Threads cannot be implemented as a library (2004) #pdf - the main point is that for superior concurrency support, the language needs to step in. It’s not enough to rely on a library such as pthreads. The reasoning is both performance related - such libraries want every synchronization to go through them, and don’t really say anything about shared variables which are used without library provided synchronization. However, modern processors offer some primitives outside of locking - atomic operations, fences etc. which are required for best performance, but which can’t be expressed correctly if the compiler does reorderings or other optimizations. It is also safety related. Some optimizations, which might be unaware of the special behavior of pthreads functions may yield race conditions or other unexpected behaviors. This works comes in the wake of the seminal Java Memory Model, but addresses C/C++ and other low-level languages (Ada?). It all culminated with C and C++ having memory models in the later revisions.

I’m harvesting credit card numbers and passwords from your site. Here’s how (2017) - our reliance on third-party libraries is both a blessing and a curse. If we have an un-audited dependency (or dependency of dependency) which can execute in a sensitive context then that can be used to steal confidential information. The author proposes a crafty example of how this might go about with NPM for frontend code, where there’s a particular abundance of small and not-very-well-audited packages a project might depend on. I feel some of the reason this is, is the fact that JS is not batteries included. So we need to have things like a left pad module.

SQL keys in depth (2017) - a data modeling overview of SQL keys. Didn’t realize primary keys were more of an implementation artifact than anything else. There’s a lot of material about natural vs artificial keys, and how to go about working with surrogate keys. Well worth the read.

Memory bandwidth (2017) - intuitions about why memory is such a problem for systems. In terms of bytes accessible per clock cycle, we’ve gone from 4 bytes/instruction with the MOS 6502 to 1 byte/instruction with a recent Core i7. For SIMT modes or GPUs things are even more drastic. So while in absolute terms memory capacity and bandwidth have gone up, relative to how many instructions a processor can execute, things were made worse.

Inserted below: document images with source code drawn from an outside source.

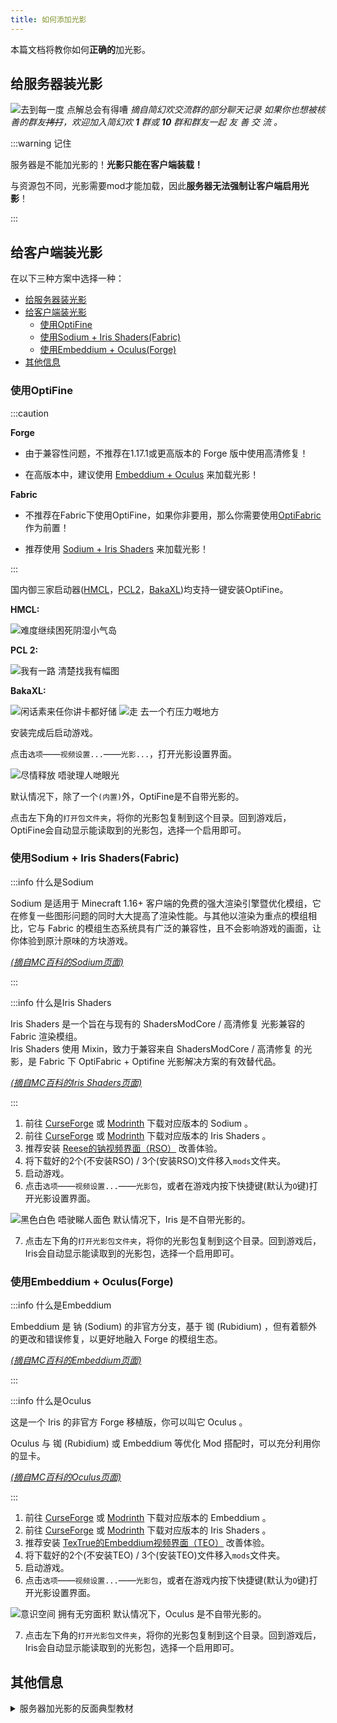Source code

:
 ```yaml
---
title: 如何添加光影
---
```


本篇文档将教你如何**正确的**加光影。

## 给服务器装光影

![去到每一度 点解总会有得嘈](../../static/img/pages/mcje/addshaders-1.png)
*摘自简幻欢交流群的部分聊天记录*
*如果你也想被核善的群友~~拷打~~，欢迎加入简幻欢 **1** 群或 **10** 群和群友一起 友 善 交 流 。*

:::warning 记住

服务器是不能加光影的！**光影只能在客户端装载！**

与资源包不同，光影需要mod才能加载，因此**服务器无法强制让客户端启用光影**！

:::

## 给客户端装光影

在以下三种方案中选择一种：

- [给服务器装光影](#给服务器装光影)
- [给客户端装光影](#给客户端装光影)
  - [使用OptiFine](#使用optifine)
  - [使用Sodium + Iris Shaders(Fabric)](#使用sodium--iris-shadersfabric)
  - [使用Embeddium + Oculus(Forge)](#使用embeddium--oculusforge)
- [其他信息](#其他信息)

### 使用OptiFine

:::caution

**Forge**

- 由于兼容性问题，不推荐在1.17.1或更高版本的 Forge 版中使用高清修复！

- 在高版本中，建议使用 [Embeddium + Oculus](#使用embeddium--oculusforge) 来加载光影！

**Fabric**

- 不推荐在Fabric下使用OptiFine，如果你非要用，那么你需要使用[OptiFabric](https://www.mcmod.cn/class/1703.html)作为前置！

- 推荐使用 [Sodium + Iris Shaders](#使用sodium--iris-shadersfabric) 来加载光影！

:::

国内御三家启动器([HMCL](https://hmcl.huangyuhui.net/)，[PCL2](https://afdian.net/a/LTCat)，[BakaXL](https://www.bakaxl.com/))均支持一键安装OptiFine。

**HMCL:**

![难度继续困死阴湿小气岛](../../static/img/pages/mcje/addshaders-2.png)

**PCL 2:**

![我有一路 清楚找我有幅图](../../static/img/pages/mcje/addshaders-3.png)

**BakaXL:**

![闲话素来任你讲卡都好储](../../static/img/pages/mcje/addshaders-4.png)
![走 去一个冇压力嘅地方](../../static/img/pages/mcje/addshaders-5.png)

安装完成后启动游戏。

点击`选项`——`视频设置...`——`光影...`，打开光影设置界面。

![尽情释放 唔驶理人哋眼光](../../static/img/pages/mcje/addshaders-6.png)

默认情况下，除了一个`(内置)`外，OptiFine是不自带光影的。

点击左下角的`打开包文件夹`，将你的光影包复制到这个目录。回到游戏后，OptiFine会自动显示能读取到的光影包，选择一个启用即可。

### 使用Sodium + Iris Shaders(Fabric)

:::info 什么是Sodium

Sodium 是适用于 Minecraft 1.16+ 客户端的免费的强大渲染引擎暨优化模组，它在修复一些图形问题的同时大大提高了渲染性能。与其他以渲染为重点的模组相比，它与 Fabric 的模组生态系统具有广泛的兼容性，且不会影响游戏的画面，让你体验到原汁原味的方块游戏。

*[(摘自MC百科的Sodium页面)](https://www.mcmod.cn/class/2785.html)*

:::

:::info 什么是Iris Shaders

Iris Shaders 是一个旨在与现有的 ShadersModCore / 高清修复 光影兼容的 Fabric 渲染模组。  
Iris Shaders 使用 Mixin，致力于兼容来自 ShadersModCore / 高清修复 的光影，是 Fabric 下 OptiFabric + Optifine 光影解决方案的有效替代品。  

*[(摘自MC百科的Iris Shaders页面)](https://www.mcmod.cn/class/3697.html)*

:::

1. 前往 [CurseForge](https://www.curseforge.com/minecraft/mc-mods/sodium) 或 [Modrinth](https://www.modrinth.com/mod/sodium) 下载对应版本的 Sodium 。
2. 前往 [CurseForge](https://www.curseforge.com/minecraft/mc-mods/irisshaders) 或 [Modrinth](https://modrinth.com/mod/irisshaders) 下载对应版本的 Iris Shaders 。
3. 推荐安装 [Reese的钠视频界面（RSO）](https://www.mcmod.cn/class/4905.html) 改善体验。
4. 将下载好的2个(不安装RSO) / 3个(安装RSO)文件移入`mods`文件夹。
5. 启动游戏。
6. 点击`选项`——`视频设置...`——`光影包`，或者在游戏内按下快捷键(默认为`O`键)打开光影设置界面。

![黑色白色 唔驶睇人面色](../../static/img/pages/mcje/addshaders-7.png)
默认情况下，Iris 是不自带光影的。

7. 点击左下角的`打开光影包文件夹`，将你的光影包复制到这个目录。回到游戏后，Iris会自动显示能读取到的光影包，选择一个启用即可。

### 使用Embeddium + Oculus(Forge)

:::info 什么是Embeddium

Embeddium 是 钠 (Sodium) 的非官方分支，基于 铷 (Rubidium) ，但有着额外的更改和错误修复，以更好地融入 Forge 的模组生态。

[*(摘自MC百科的Embeddium页面)*](https://www.mcmod.cn/class/12028.html)

:::

:::info 什么是Oculus

这是一个 Iris 的非官方 Forge 移植版，你可以叫它 Oculus 。

Oculus 与 铷 (Rubidium) 或 Embeddium 等优化 Mod 搭配时，可以充分利用你的显卡。

[*(摘自MC百科的Oculus页面)*](https://www.mcmod.cn/class/5741.html)

:::

1. 前往 [CurseForge](https://www.curseforge.com/minecraft/mc-mods/embeddium) 或 [Modrinth](https://www.modrinth.com/mod/embeddium) 下载对应版本的 Embeddium 。
2. 前往 [CurseForge](https://www.curseforge.com/minecraft/mc-mods/oculus) 或 [Modrinth](https://modrinth.com/mod/oculus) 下载对应版本的 Iris Shaders 。
3. 推荐安装 [TexTrue的Embeddium视频界面（TEO）](https://www.mcmod.cn/class/12057.html) 改善体验。
4. 将下载好的2个(不安装TEO) / 3个(安装TEO)文件移入`mods`文件夹。
5. 启动游戏。
6. 点击`选项`——`视频设置...`——`光影包`，或者在游戏内按下快捷键(默认为`O`键)打开光影设置界面。

![意识空间 拥有无穷面积](../../static/img/pages/mcje/addshaders-8.png)
默认情况下，Oculus 是不自带光影的。

7. 点击左下角的`打开光影包文件夹`，将你的光影包复制到这个目录。回到游戏后，Iris会自动显示能读取到的光影包，选择一个启用即可。

## 其他信息

<details>
  <summary>
服务器加光影的反面典型教材
  </summary>

奇异搞笑的，到底是谁在误人子弟？

说半天说不过我留下一句"不想和无脑的人说话"然后光速退群，笑了，到底是谁无脑？你要是说的道理还能自己退群？

既然如此，那我就得把你挂出来当个反面典型咯。

![1](../../static/img/pages/mcje/addshadpack-other-1.png)
![2](../../static/img/pages/mcje/addshadpack-other-2.png)
![3](../../static/img/pages/mcje/addshadpack-other-3.png)
![4](../../static/img/pages/mcje/addshadpack-other-4.png)

</details>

Modes, medians and means - a unifying perspective (2013) - turns out that the mode, median and means are all expected value of three discrepancy measures for a distribution, which look very much the same.

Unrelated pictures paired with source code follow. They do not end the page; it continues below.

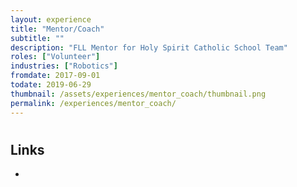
 ```yaml
---
layout: experience
title: "Mentor/Coach"
subtitle: ""
description: "FLL Mentor for Holy Spirit Catholic School Team"
roles: ["Volunteer"]
industries: ["Robotics"]
fromdate: 2017-09-01
todate: 2019-06-29
thumbnail: /assets/experiences/mentor_coach/thumbnail.png
permalink: /experiences/mentor_coach/
---
```


#

## Links

-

Do you know how much your computer can do in a second (2017) - a lot of some things, and very few of other things. Most of the code is in Python, but even with that, you get to see things like - sequential memory access is fast while random one is slow, or file IO is slow, but network access over the Internet is even slower. One can do 1-2 requests per second for example - the lowest value from the examples. Though there’s scope for a lot of async IO there to increase throughput. The best part is this is given as a quiz.